___ Data for analysis ___
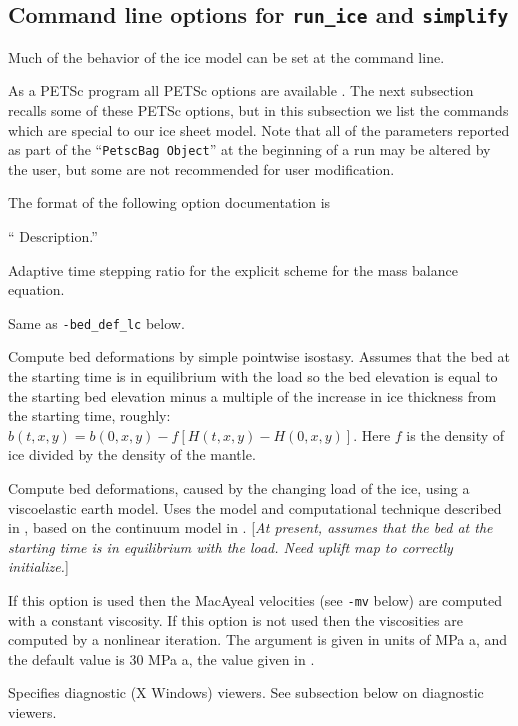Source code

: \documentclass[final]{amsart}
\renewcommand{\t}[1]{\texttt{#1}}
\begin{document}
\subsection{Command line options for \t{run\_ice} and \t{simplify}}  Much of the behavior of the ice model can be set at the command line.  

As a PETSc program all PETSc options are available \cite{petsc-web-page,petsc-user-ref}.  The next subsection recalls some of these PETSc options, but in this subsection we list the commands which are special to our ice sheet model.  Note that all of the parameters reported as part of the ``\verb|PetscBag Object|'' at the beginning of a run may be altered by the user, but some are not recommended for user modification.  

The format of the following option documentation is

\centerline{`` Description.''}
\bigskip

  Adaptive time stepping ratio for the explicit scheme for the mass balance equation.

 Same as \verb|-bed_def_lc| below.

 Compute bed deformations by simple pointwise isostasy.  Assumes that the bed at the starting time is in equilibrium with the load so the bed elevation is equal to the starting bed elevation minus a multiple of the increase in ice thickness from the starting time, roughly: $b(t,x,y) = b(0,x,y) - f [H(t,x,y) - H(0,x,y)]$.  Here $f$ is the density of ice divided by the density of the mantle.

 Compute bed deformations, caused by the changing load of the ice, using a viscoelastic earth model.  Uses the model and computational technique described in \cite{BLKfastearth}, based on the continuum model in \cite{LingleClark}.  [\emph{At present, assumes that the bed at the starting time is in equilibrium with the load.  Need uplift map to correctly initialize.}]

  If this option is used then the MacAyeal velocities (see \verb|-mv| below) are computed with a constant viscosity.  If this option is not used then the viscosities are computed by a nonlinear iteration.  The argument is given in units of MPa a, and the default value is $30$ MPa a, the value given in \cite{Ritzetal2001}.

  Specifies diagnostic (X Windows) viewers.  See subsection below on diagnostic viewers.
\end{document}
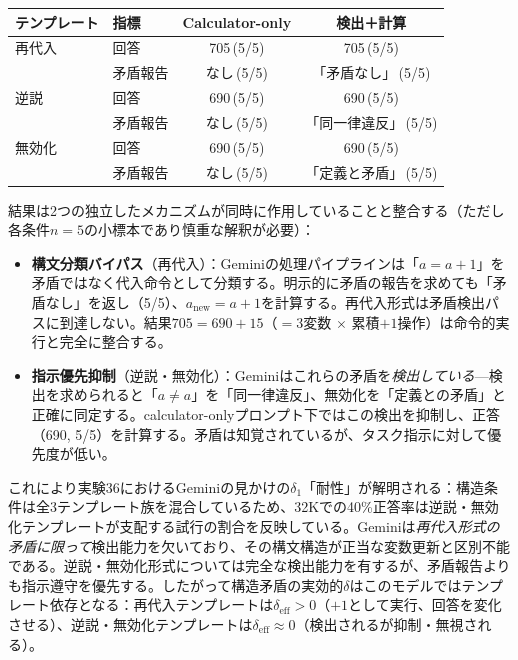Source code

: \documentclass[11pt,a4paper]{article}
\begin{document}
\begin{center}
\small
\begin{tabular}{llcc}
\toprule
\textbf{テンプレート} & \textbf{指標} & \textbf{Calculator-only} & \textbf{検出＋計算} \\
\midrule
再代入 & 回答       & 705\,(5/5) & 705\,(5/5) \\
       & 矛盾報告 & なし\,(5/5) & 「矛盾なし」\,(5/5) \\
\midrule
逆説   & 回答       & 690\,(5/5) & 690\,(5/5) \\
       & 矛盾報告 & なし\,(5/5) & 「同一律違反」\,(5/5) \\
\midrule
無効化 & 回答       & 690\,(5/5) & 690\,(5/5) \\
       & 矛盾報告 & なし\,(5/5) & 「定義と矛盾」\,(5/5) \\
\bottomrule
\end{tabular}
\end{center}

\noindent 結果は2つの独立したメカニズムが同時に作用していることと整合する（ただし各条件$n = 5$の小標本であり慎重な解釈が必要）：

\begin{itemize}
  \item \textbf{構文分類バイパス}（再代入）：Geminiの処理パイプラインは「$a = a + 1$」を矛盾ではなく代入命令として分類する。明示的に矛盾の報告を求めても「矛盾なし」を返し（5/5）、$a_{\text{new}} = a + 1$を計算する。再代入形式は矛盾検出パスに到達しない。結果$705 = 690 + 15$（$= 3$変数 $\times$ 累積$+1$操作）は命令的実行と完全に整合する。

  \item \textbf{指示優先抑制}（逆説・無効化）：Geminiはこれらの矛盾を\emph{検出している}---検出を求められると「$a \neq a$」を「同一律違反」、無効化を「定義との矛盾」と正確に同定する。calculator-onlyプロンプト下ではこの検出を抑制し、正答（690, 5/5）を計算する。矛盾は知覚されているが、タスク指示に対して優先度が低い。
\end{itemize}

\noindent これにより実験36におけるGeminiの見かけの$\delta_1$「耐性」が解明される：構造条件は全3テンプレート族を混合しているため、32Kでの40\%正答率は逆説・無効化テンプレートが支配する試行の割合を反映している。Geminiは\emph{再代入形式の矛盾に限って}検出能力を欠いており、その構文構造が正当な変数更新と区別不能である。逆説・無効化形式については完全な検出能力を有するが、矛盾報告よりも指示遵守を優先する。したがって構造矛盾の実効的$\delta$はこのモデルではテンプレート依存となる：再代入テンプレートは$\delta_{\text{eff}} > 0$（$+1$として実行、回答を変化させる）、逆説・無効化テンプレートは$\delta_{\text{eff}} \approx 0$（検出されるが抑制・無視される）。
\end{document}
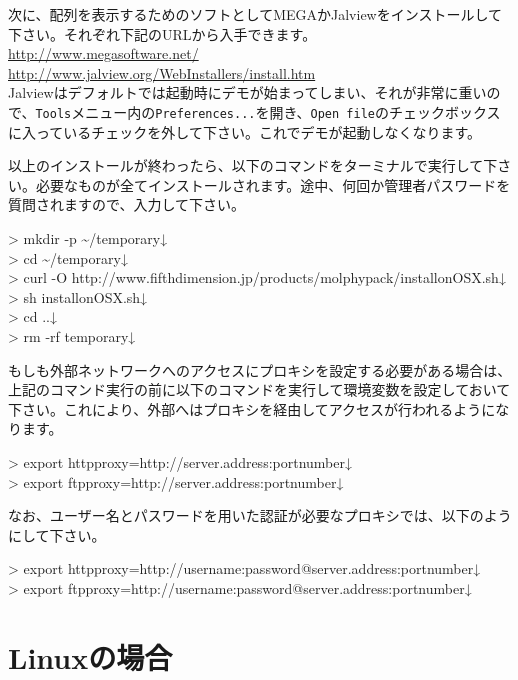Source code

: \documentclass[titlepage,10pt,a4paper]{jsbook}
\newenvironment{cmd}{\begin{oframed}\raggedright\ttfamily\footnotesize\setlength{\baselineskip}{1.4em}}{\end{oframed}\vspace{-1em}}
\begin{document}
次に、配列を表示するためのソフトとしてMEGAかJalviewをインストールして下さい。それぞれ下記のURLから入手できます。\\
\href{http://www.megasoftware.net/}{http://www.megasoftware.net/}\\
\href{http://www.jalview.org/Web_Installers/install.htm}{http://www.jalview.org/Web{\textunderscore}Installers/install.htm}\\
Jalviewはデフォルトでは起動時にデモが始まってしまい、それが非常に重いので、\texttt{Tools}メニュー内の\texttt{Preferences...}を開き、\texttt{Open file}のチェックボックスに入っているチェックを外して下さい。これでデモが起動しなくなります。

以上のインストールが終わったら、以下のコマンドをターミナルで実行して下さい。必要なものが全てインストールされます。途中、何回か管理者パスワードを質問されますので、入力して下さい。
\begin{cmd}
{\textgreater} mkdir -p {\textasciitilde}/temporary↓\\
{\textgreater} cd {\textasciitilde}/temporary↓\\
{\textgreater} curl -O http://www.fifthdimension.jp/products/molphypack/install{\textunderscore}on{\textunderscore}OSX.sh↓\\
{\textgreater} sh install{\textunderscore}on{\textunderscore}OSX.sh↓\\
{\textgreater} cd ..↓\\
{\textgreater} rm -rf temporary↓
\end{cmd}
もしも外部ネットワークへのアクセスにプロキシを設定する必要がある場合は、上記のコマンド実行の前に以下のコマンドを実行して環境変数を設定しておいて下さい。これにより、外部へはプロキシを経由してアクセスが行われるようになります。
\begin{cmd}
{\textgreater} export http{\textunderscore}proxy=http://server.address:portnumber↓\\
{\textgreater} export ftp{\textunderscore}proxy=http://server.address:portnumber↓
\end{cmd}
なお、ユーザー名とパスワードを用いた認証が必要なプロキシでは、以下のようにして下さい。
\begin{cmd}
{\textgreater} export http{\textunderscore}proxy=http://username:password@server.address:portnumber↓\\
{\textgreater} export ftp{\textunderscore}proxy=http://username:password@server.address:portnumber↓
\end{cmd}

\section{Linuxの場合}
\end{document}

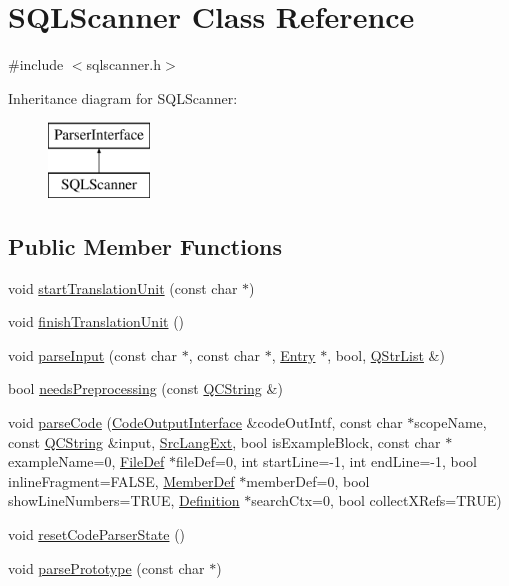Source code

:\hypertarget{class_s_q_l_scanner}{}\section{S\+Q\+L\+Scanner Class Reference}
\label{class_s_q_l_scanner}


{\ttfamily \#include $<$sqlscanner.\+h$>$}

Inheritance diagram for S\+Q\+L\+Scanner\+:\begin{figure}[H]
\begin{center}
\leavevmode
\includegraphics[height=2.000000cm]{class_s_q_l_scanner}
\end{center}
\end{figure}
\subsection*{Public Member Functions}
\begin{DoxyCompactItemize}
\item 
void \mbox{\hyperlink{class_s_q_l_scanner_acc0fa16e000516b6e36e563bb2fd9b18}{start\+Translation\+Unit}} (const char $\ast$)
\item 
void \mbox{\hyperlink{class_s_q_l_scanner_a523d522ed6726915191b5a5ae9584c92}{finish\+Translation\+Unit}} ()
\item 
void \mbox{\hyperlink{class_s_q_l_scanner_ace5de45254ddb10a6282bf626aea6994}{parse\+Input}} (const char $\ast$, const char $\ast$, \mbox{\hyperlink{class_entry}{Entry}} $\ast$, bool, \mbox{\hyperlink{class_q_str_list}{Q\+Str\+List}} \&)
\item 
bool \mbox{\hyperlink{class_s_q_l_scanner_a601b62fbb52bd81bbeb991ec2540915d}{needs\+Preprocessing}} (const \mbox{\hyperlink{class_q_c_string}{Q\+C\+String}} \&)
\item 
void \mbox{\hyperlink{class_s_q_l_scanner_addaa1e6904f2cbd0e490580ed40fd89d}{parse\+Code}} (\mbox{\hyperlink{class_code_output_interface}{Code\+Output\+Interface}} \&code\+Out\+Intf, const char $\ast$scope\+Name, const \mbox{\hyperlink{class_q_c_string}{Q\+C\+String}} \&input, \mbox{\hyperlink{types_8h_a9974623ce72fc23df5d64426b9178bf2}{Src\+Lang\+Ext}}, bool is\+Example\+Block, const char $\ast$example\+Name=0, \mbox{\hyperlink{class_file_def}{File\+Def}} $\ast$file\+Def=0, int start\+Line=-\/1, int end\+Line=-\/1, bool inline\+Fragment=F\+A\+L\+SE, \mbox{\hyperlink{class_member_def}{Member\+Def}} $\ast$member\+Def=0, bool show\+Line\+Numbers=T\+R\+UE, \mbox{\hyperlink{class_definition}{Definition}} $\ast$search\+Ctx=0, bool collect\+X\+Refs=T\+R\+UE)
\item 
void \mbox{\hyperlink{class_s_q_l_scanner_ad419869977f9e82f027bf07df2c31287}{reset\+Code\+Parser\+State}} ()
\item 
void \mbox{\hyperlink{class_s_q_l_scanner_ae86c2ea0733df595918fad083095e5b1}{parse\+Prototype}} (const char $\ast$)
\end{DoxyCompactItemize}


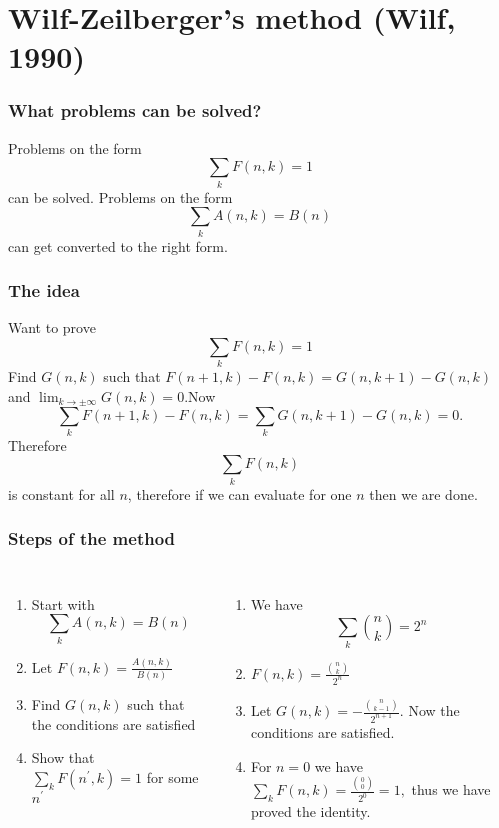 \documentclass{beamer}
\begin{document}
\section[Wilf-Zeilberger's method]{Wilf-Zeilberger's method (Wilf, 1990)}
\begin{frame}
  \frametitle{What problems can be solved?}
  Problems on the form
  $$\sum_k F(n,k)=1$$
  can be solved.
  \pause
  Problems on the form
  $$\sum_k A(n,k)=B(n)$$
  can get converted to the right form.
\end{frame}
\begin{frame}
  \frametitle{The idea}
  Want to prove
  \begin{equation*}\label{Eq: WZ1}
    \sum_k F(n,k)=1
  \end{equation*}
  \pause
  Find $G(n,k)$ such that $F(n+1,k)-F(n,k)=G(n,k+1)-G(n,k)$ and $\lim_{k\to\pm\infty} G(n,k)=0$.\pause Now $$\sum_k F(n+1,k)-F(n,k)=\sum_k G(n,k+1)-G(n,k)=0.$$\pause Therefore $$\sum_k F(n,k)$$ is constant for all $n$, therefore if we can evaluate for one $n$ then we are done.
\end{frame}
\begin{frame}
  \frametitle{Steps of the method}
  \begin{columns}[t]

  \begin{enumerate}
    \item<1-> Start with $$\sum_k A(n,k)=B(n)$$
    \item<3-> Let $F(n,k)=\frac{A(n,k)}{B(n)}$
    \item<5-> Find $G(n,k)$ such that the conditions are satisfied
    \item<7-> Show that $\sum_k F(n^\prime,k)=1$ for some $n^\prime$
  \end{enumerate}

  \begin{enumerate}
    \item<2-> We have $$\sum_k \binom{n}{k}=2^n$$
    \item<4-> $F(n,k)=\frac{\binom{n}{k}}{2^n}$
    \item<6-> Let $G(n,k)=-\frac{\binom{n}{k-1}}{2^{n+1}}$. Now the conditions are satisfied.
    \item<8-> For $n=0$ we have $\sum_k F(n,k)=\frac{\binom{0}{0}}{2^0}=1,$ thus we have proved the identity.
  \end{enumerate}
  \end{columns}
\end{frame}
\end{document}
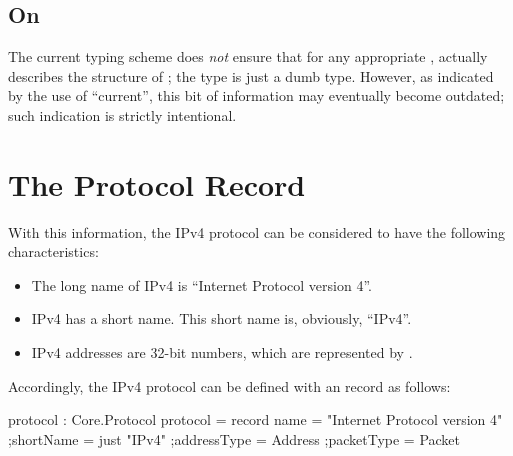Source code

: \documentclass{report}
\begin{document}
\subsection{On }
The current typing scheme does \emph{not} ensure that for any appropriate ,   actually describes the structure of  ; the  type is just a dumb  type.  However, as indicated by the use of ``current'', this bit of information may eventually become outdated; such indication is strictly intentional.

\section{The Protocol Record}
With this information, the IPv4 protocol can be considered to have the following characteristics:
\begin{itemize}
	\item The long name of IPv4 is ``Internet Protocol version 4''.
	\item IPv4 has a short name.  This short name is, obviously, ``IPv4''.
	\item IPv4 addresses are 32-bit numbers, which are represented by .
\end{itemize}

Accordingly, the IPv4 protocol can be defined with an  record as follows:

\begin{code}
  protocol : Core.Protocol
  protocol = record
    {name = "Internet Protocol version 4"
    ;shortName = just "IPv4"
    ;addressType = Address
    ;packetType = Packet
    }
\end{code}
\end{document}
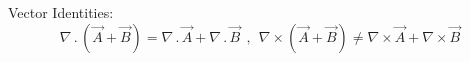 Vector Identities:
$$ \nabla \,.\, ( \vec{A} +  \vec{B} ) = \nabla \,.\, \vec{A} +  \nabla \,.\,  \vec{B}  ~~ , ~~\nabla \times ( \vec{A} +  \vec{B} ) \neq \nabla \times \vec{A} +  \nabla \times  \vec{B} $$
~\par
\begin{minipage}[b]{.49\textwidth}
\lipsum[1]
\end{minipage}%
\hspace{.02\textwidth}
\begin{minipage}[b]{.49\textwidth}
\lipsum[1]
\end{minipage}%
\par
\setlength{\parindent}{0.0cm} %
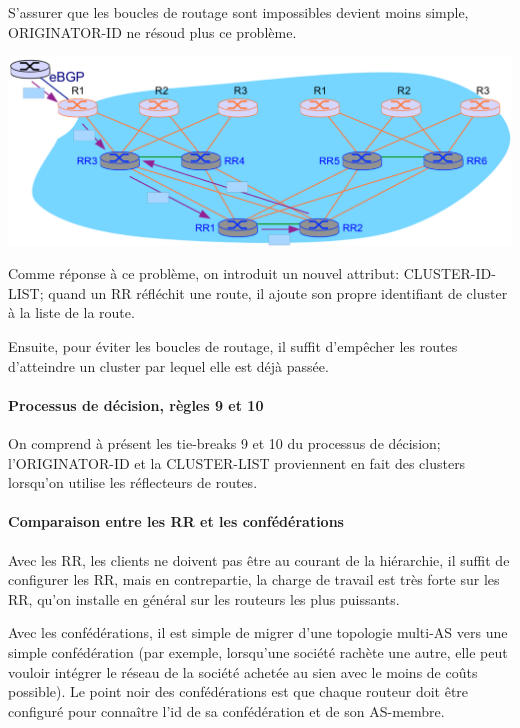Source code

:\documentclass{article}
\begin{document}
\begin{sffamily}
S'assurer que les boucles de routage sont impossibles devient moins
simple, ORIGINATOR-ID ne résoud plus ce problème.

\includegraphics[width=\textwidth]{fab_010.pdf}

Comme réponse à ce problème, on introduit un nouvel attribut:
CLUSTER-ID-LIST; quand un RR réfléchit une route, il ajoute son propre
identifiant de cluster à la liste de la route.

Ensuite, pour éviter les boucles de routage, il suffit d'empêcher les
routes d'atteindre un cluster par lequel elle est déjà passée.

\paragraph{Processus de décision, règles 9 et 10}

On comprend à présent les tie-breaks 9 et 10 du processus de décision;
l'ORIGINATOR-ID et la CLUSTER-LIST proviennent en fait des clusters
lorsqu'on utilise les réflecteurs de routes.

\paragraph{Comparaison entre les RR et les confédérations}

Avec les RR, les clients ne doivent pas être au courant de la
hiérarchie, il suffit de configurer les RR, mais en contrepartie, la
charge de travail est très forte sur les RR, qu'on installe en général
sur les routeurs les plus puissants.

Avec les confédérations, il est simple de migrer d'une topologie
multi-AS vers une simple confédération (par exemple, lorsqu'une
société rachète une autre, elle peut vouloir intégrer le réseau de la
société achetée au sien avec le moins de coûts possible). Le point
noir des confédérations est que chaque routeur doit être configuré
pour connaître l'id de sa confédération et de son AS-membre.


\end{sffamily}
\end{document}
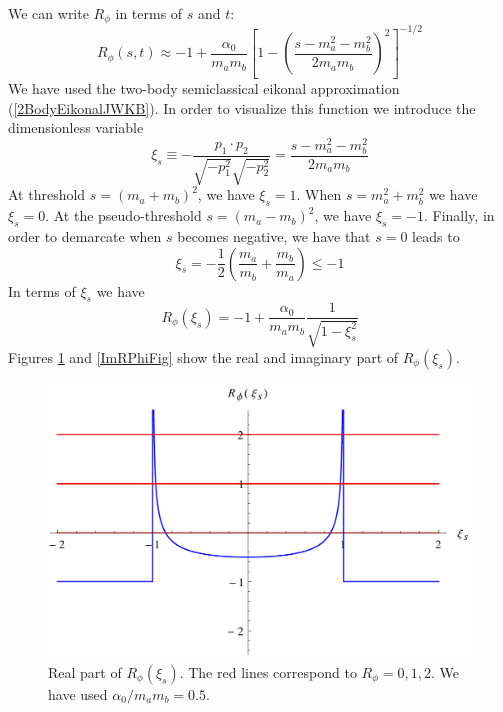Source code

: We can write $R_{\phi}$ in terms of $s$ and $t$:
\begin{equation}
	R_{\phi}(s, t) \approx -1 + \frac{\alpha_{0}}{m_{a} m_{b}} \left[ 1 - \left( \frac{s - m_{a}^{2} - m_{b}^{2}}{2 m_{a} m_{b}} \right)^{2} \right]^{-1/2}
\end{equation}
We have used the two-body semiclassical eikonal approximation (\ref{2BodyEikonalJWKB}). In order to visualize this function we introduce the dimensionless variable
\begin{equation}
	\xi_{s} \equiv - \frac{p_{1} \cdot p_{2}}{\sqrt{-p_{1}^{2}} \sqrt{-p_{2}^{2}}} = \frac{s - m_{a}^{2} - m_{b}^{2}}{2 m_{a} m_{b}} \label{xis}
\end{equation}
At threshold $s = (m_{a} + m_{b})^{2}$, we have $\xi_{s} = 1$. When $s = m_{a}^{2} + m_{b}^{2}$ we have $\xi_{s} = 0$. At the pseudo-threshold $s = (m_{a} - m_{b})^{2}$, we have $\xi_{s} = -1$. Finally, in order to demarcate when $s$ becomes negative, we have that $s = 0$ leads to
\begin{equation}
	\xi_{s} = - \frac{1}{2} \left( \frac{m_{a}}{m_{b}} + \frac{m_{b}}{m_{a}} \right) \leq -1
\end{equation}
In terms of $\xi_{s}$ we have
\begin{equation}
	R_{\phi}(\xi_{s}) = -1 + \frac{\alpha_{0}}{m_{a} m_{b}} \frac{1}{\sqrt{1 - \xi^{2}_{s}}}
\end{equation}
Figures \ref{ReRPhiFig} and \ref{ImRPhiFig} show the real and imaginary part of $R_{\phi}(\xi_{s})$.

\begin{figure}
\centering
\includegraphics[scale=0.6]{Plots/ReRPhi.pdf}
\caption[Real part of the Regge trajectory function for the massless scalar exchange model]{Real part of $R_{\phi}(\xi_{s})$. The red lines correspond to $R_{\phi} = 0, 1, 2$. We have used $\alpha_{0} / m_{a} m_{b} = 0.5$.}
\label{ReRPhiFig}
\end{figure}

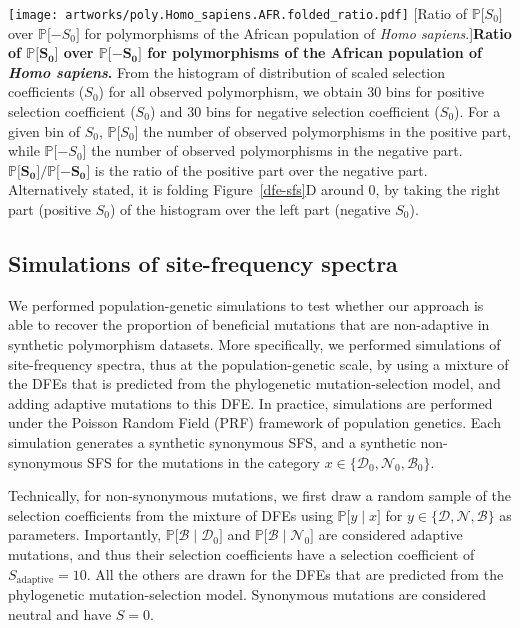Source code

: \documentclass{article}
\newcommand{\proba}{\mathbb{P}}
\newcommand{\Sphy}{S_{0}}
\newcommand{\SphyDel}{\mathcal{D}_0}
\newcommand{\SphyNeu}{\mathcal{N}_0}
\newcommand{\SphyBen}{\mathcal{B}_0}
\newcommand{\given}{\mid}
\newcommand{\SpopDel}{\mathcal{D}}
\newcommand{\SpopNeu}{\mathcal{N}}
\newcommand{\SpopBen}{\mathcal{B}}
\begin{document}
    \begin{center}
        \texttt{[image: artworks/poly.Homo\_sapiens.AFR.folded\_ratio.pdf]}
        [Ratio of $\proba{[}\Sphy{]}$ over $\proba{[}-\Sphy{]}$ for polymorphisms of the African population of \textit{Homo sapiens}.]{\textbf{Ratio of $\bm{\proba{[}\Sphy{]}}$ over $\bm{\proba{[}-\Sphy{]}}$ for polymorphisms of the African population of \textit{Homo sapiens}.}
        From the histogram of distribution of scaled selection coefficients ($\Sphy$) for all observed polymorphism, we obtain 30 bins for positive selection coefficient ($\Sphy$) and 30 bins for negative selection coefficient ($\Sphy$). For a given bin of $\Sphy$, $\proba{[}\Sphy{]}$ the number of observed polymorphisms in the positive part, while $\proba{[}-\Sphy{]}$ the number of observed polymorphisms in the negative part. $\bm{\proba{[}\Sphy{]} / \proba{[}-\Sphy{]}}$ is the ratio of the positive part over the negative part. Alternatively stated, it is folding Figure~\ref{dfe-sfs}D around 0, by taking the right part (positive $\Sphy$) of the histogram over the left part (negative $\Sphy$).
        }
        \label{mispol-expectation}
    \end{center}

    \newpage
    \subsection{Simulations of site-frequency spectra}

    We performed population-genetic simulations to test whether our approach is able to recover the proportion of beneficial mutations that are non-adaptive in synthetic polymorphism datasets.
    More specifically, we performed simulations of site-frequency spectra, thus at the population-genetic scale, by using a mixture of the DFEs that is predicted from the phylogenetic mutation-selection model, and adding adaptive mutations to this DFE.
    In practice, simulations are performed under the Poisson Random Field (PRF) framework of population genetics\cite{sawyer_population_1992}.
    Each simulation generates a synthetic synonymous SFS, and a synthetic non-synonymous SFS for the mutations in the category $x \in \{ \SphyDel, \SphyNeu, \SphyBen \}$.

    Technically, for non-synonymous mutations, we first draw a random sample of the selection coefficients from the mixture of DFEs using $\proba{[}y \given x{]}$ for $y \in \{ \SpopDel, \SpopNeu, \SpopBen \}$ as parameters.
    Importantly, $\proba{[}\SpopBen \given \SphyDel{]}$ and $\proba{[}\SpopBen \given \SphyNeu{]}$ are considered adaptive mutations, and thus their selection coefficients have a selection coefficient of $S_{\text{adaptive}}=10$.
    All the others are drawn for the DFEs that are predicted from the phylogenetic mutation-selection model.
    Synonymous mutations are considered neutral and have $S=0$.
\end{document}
___
_Task directions_. Now transcribe the lines above exactly, starting at the line containing "With this information, the" and ending at the line containing "de décision, règles", both lines included, pictures excluded.

_Task output_.
With this information, the IPv4 protocol can be considered to have the following characteristics:
\begin{itemize}
	\item The long name of IPv4 is ``Internet Protocol version 4''.
	\item IPv4 has a short name.  This short name is, obviously, ``IPv4''.
	\item IPv4 addresses are 32-bit numbers, which are represented by .
\end{itemize}

Accordingly, the IPv4 protocol can be defined with an  record as follows:

\begin{code}
  protocol : Core.Protocol
  protocol = record
    {name = "Internet Protocol version 4"
    ;shortName = just "IPv4"
    ;addressType = Address
    ;packetType = Packet
    }
\end{code}
\end{document}
 Vector Identities:
$$ \nabla \,.\, ( \vec{A} +  \vec{B} ) = \nabla \,.\, \vec{A} +  \nabla \,.\,  \vec{B}  ~~ , ~~\nabla \times ( \vec{A} +  \vec{B} ) \neq \nabla \times \vec{A} +  \nabla \times  \vec{B} $$
~\par
\begin{minipage}[b]{.49\textwidth}
\lipsum[1]
\end{minipage}%
\hspace{.02\textwidth}
\begin{minipage}[b]{.49\textwidth}
\lipsum[1]
\end{minipage}%
\par
\setlength{\parindent}{0.0cm} %
Source code

:\documentclass{article}
\begin{document}
\begin{sffamily}
S'assurer que les boucles de routage sont impossibles devient moins
simple, ORIGINATOR-ID ne résoud plus ce problème.

\includegraphics[width=\textwidth]{fab_010.pdf}

Comme réponse à ce problème, on introduit un nouvel attribut:
CLUSTER-ID-LIST; quand un RR réfléchit une route, il ajoute son propre
identifiant de cluster à la liste de la route.

Ensuite, pour éviter les boucles de routage, il suffit d'empêcher les
routes d'atteindre un cluster par lequel elle est déjà passée.

\paragraph{Processus de décision, règles 9 et 10}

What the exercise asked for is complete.